- _Work to complete_: Quote all of the data that follows exactly as written, skipping the images.

- _Records supplied_:
+++

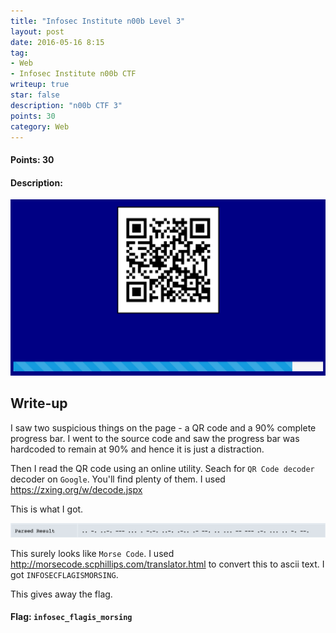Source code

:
 ```yaml
---
title: "Infosec Institute n00b Level 3"
layout: post
date: 2016-05-16 8:15
tag:
- Web
- Infosec Institute n00b CTF
writeup: true
star: false
description: "n00b CTF 3"
points: 30
category: Web
---
```


#### Points: 30

#### Description:

![Level 3 Description](/assets/images/infosecInstin00b/qr3.png)

## Write-up

I saw two suspicious things on the page - a QR code and a 90% complete progress bar. I went to the source code and saw the progress bar was hardcoded to remain at 90% and hence it is just a distraction.

Then I read the QR code using an online utility. Seach for `QR Code decoder` decoder on `Google`. You'll find plenty of them. I used <https://zxing.org/w/decode.jspx>

This is what I got.

![Decoded QR](/assets/images/infosecInstin00b/decoded_qr3.png)

This surely looks like `Morse Code`. I used <http://morsecode.scphillips.com/translator.html> to convert this to ascii text.
I got `INFOSECFLAGISMORSING`.

This gives away the flag.

#### Flag: `infosec_flagis_morsing`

+++

- _Result of the task_:
Source code

:
 ```yaml
---
title: "Infosec Institute n00b Level 3"
layout: post
date: 2016-05-16 8:15
tag:
- Web
- Infosec Institute n00b CTF
writeup: true
star: false
description: "n00b CTF 3"
points: 30
category: Web
---
```


#### Points: 30

#### Description:

![Level 3 Description](/assets/images/infosecInstin00b/qr3.png)

## Write-up

I saw two suspicious things on the page - a QR code and a 90% complete progress bar. I went to the source code and saw the progress bar was hardcoded to remain at 90% and hence it is just a distraction.

Then I read the QR code using an online utility. Seach for `QR Code decoder` decoder on `Google`. You'll find plenty of them. I used <https://zxing.org/w/decode.jspx>

This is what I got.

![Decoded QR](/assets/images/infosecInstin00b/decoded_qr3.png)

This surely looks like `Morse Code`. I used <http://morsecode.scphillips.com/translator.html> to convert this to ascii text.
I got `INFOSECFLAGISMORSING`.

This gives away the flag.

#### Flag: `infosec_flagis_morsing`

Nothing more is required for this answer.